Mais de vinte livrarias entregaram uma queixa na Inspeção-Geral das Atividades Culturais (IGAC) contra as redes FNAC e Bertrand, por alegadamente violarem a lei do preço fixo do livro, disse à Lusa o livreiro Jaime Bulhosa..

A denúncia foi entregue na IGAC, na segunda-feira, e confirmada pelo inspetor-geral, que disse estar a avaliar o documento: «Certamente se existirem indícios de infração serão de imediato adotados procedimentos em conformidade», disse.

Segundo a queixa dos livreiros independentes, em causa estão duas campanhas de natal das redes livreiras FNAC e Bertrand, iniciadas no dia 14, que violam a lei do preço fixo do livro, porque são praticados descontos que incluem novidades editoriais lançadas há menos de 18 meses.

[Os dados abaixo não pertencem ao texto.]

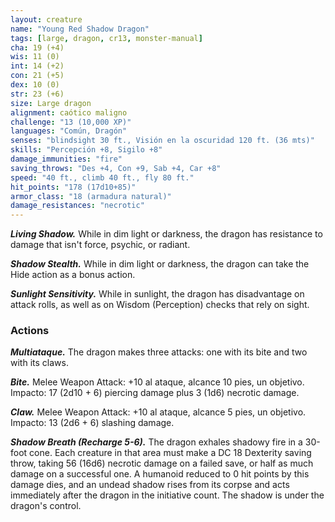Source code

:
 ```yaml
---
layout: creature
name: "Young Red Shadow Dragon"
tags: [large, dragon, cr13, monster-manual]
cha: 19 (+4)
wis: 11 (0)
int: 14 (+2)
con: 21 (+5)
dex: 10 (0)
str: 23 (+6)
size: Large dragon
alignment: caótico maligno
challenge: "13 (10,000 XP)"
languages: "Común, Dragón"
senses: "blindsight 30 ft., Visión en la oscuridad 120 ft. (36 mts)"
skills: "Percepción +8, Sigilo +8"
damage_immunities: "fire"
saving_throws: "Des +4, Con +9, Sab +4, Car +8"
speed: "40 ft., climb 40 ft., fly 80 ft."
hit_points: "178 (17d10+85)"
armor_class: "18 (armadura natural)"
damage_resistances: "necrotic"
---
```


***Living Shadow.*** While in dim light or darkness, the dragon has resistance to damage that isn't force, psychic, or radiant.

***Shadow Stealth.*** While in dim light or darkness, the dragon can take the Hide action as a bonus action.

***Sunlight Sensitivity.*** While in sunlight, the dragon has disadvantage on attack rolls, as well as on Wisdom (Perception) checks that rely on sight.

### Actions

***Multiataque.*** The dragon makes three attacks: one with its bite and two with its claws.

***Bite.*** Melee Weapon Attack: +10 al ataque, alcance 10 pies, un objetivo. Impacto: 17 (2d10 + 6) piercing damage plus 3 (1d6) necrotic damage.

***Claw.*** Melee Weapon Attack: +10 al ataque, alcance 5 pies, un objetivo. Impacto: 13 (2d6 + 6) slashing damage.

***Shadow Breath (Recharge 5-6).*** The dragon exhales shadowy fire in a 30-foot cone. Each creature in that area must make a DC 18 Dexterity saving throw, taking 56 (16d6) necrotic damage on a failed save, or half as much damage on a successful one. A humanoid reduced to 0 hit points by this damage dies, and an undead shadow rises from its corpse and acts immediately after the dragon in the initiative count. The shadow is under the dragon's control.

«São campanhas que põem em causa a concorrência saudável e prejudicam os pequenos livreiros, as pequenas editoras, os autores, a diversidade cultural. Não há aqui nenhuma campanha contra as grandes cadeias, mas achamos que devíamos denunciar a situação», disse Jaime Bulhosa.

A queixa é assinada por 26 pequenas livrarias como a Arquivo (Leiria), Culsete (Setúbal), a centenária Esperança (Funchal), a Fonte das Letras (Évora), a Lello e a Poetria (Porto), a Ferin, Letra Livre e Ler Devagar (Lisboa) e a Traga-Mundos (Vila Real).

«Esta situação, negativa e preocupante, impõe a criação de medidas disciplinadoras e de incentivo, de modo a corrigir-se as detetadas disfuncionalidades do mercado do livro, e a garantir aos seus agentes condições de actuação mais equitativas e proveitosas para o interesse geral», concluem.

Segundo os livreiros, a FNAC e a Bertrand estão a violar, por exemplo, o artigo 4.º da legislação, que estipula que o «preço de venda ao público do livro, praticado pelos retalhistas, se deve situar entre 90 por cento e cem por cento do preço fixado pelo editor ou importador».